Sabia o que acontecia no Sport, como se jogava contra. Eu tomava café
com as lavadeiras, andava com os seguranças, motoristas, copeiras,
roupeiros e era dessas pessoas que eu descobria o que acontecia, pois
elas são o Sport Club do Recife. Foi dessas relações que soube, por
exemplo, do forte movimento para que eu não assumisse o time em 2012,
depois de tudo que eu havia feito na Série B do ano passado. Queriam que
eu voltasse a ser auxiliar. Tem muita gente que joga contra ali.
RESPOSTA DA ASSESSORIA DE IMPRENSA DO SPORT
"O
que Mazola está dizendo que vazou não é 75% do que poderia ter vazado.

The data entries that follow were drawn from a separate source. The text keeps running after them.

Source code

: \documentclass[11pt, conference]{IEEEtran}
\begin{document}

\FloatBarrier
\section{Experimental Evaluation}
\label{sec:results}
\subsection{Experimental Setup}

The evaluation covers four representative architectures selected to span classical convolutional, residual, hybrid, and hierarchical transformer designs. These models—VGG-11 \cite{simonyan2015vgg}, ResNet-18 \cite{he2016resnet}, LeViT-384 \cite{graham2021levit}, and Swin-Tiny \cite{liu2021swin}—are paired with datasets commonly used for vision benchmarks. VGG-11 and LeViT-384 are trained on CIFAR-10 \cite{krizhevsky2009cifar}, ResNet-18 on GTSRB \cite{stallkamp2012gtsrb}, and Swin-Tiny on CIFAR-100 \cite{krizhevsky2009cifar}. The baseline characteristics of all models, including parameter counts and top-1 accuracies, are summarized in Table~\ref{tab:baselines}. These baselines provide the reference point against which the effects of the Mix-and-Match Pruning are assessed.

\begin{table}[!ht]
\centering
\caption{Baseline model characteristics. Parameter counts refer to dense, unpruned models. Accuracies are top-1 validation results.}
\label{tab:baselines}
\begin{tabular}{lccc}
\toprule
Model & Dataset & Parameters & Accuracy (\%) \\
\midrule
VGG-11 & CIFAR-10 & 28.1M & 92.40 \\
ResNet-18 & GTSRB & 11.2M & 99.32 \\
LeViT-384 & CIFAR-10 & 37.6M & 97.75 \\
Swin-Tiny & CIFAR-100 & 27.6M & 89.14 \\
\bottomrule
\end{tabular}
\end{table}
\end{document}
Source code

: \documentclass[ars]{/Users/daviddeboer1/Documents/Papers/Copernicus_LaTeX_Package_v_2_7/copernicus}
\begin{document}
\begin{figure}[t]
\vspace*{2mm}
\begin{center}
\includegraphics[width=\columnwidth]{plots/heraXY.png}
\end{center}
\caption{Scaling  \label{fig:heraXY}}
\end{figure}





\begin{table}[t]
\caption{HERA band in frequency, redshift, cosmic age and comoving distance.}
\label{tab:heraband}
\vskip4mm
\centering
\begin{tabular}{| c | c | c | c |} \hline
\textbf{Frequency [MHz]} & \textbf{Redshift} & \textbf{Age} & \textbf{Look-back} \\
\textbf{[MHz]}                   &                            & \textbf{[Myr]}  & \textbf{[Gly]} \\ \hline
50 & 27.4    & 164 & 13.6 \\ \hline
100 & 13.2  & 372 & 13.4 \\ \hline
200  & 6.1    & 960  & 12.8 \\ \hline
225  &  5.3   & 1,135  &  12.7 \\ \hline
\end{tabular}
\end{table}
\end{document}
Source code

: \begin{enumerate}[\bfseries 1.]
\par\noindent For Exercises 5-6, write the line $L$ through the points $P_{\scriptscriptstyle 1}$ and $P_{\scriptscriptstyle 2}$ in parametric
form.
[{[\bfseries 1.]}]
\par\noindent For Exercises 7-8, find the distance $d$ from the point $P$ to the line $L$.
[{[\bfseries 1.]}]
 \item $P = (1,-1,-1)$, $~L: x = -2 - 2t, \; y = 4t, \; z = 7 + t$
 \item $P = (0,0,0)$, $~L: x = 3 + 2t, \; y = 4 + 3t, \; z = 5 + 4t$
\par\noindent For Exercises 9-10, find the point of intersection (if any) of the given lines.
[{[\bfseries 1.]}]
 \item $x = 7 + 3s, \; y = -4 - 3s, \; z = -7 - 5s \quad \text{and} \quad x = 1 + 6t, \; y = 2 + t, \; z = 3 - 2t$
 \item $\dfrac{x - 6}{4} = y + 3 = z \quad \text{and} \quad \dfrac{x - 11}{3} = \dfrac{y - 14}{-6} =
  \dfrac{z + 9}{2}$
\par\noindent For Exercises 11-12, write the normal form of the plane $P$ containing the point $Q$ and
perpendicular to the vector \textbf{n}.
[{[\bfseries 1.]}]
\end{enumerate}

Mazola tem que levantar a mão para o céu e agradecer a assessoria do
Sport Clube do Recife", disse Álvaro Claudino, assessor de imprensa do
clube.
CONTRATAÇÕES
Não tive as contratações que queria. Havia uma esperança de que a
molecada segurasse a onda, mas infelizmente eles não deram conta do
recado e as contratações se machucaram. Poxa, era para Gilberto, Felipe
Azevedo e Henrique terem chegado no início do ano, comigo, pois pedi o
trio ao clube. Só chegaram após o estadual e custaram muito mais ao
Sport do que na época que pedi. Eram esses caras que eu tinha em mente
para o ataque, não Jael e Jheimy.
JHEIMY E JAEL
Jael deixou o Sport no início da Série A
(Foto: Aldo Carneiro/Pernambuco Press)
Jheimy foi uma aposta, fez uma boa Série B, mas no Atlético-MG não
rendia. Não deu certo no Sport, infelizmente, pois é um cara bacana e
muito esforçado. Já Jael surgiu através de uma proposta financeira
interessante ao clube e errei em achar que poderia reverter a situação
extracampo dele. Foi bom ele ter ido jogar na Coreia do Sul porque ele
estava com um pepino gigante em relação a família em Belo Horizonte.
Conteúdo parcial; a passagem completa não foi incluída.